This article is from February 2010 and may contain outdated material. Ocular pruritus is a regular symptom that gets patients to the ophthalmologist’s headquarters. It can be tempting to overlook this seemingly minor concern while assessing patients for potentially vision threatening diseases. It is itchy eyes is a huge issue and source of fussiness for patients, oftentimes affecting the ‘daytoday’ quality of life.
It should be essential to identify the underlying cause, even if a physician’s inclination can be just to treat the symptom with topical mast cell stabilizers or antihistamines. Sounds familiar? By carefully and methodically determining ocular etiology pruritus, the clinician can select an appropriate treatment regimen and provide patients with the relief they seek. Pruritus could be the chief complaint for lots of ocular surface diseases. Atopic vernal keratoconjunctivitis, atopic, keratoconjunctivitis or allergic conjunctivitis dermatitis are an important component of ocular spectrum allergies. Different causes of pruritus comprise dry eye syndrome, contact, blepharitis and even meibomian gland dysfunction lens induced giant papillary conjunctivitis, conjunctivitis or contact dermatoblepharitis.
It’s a well the majority of ocular causes pruritus are immunologically mediated.

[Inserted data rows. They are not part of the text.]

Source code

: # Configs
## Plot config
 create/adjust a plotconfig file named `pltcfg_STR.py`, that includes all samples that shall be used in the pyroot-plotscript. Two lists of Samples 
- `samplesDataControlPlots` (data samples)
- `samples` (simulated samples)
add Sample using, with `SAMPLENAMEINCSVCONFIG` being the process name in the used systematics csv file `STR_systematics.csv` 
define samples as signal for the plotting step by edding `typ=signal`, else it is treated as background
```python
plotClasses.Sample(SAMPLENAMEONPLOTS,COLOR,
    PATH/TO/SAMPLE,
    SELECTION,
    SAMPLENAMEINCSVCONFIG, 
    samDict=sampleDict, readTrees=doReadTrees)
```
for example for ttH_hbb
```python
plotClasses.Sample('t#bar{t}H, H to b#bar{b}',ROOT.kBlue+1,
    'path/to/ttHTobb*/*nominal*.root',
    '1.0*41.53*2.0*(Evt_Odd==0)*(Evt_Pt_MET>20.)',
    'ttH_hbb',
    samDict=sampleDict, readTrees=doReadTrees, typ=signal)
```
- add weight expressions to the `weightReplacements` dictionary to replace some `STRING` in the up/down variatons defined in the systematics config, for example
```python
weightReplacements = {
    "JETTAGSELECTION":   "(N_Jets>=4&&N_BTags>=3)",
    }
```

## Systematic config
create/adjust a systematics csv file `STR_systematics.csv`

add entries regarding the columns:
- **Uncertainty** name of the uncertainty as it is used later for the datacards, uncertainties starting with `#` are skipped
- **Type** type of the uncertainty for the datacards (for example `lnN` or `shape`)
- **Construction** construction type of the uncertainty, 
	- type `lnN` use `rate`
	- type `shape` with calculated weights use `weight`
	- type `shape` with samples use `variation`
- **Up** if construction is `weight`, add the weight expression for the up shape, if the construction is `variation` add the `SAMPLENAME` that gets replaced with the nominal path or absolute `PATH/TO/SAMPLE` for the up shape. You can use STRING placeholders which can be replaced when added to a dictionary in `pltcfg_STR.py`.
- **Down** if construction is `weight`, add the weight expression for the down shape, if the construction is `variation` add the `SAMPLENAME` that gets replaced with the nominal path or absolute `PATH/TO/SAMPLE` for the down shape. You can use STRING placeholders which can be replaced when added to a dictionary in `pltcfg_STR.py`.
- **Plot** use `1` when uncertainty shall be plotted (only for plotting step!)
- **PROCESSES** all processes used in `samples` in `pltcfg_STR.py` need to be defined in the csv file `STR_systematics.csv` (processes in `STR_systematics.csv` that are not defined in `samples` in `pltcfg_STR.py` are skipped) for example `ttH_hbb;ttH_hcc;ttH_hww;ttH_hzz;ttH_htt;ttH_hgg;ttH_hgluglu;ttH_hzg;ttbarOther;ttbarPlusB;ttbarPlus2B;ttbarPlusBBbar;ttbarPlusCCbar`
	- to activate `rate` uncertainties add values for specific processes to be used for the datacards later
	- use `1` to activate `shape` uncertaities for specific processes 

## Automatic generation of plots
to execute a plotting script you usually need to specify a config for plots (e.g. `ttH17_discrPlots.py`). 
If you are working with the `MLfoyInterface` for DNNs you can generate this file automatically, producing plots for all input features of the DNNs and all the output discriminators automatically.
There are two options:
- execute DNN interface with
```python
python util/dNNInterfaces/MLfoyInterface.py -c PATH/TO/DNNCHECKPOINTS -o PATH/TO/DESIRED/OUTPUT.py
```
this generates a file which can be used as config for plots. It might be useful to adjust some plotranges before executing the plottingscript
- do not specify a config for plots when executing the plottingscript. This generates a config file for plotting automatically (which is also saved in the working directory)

Just think for a second. The next questions may help narrow the differential.
Thus, an appropriate treatment course is selected, once the diagnosis was made.
Dry eye syndrome. Needless to say, ocular Lubrication surface is an important goal. Initial treatment with artificial tears and with lubricant at bedtime, is acceptable. Some patients may likewise require punctal plugs. I’m sure you heard about this. Anyone who remain symptomatic may need topical cyclosporine A to increase tear production. Meibomian gland dysfunction/blepharitis. Schooling regarding good eyelid hygiene is imperative. Considering the above said. Warm compresses and ‘twice daily’ eyelid scrubs can help open inspissated meibomian glands. Ocular surface lubrication with artificial tears can provide special relief. Then, while some patients will require a course of oral tetracyclines that are then tapered off, shortterm use of a topical antibiotic can be beneficial. Sounds familiar, does it not? Staphylococcal marginal keratitis will oftentimes require topical use corticosteroids to quell the inflammatory response. Well known on AAO.